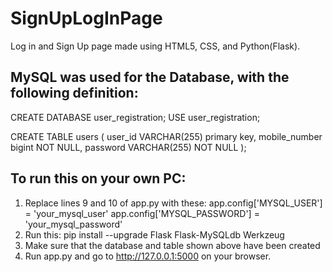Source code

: # SignUpLogInPage
Log in and Sign Up page made using HTML5, CSS, and Python(Flask).

MySQL was used for the Database, with the following definition:
------------------------------------
CREATE DATABASE user_registration;
USE user_registration;

CREATE TABLE users (
    user_id VARCHAR(255) primary key,
    mobile_number bigint NOT NULL,
    password VARCHAR(255) NOT NULL
);

To run this on your own PC:
----------------------------------
1. Replace lines 9 and 10 of app.py with these:
       app.config['MYSQL_USER'] = 'your_mysql_user'
       app.config['MYSQL_PASSWORD'] = 'your_mysql_password'
2. Run this:
       pip install --upgrade Flask Flask-MySQLdb Werkzeug
3. Make sure that the database and table shown above have been created
4. Run app.py and go to http://127.0.0.1:5000 on your browser.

.....

● What is being asked
The answer must consist of each line in the entries above that includes "with".

● Response for this exercise
MySQL was used for the Database, with the following definition:
1. Replace lines 9 and 10 of app.py with these:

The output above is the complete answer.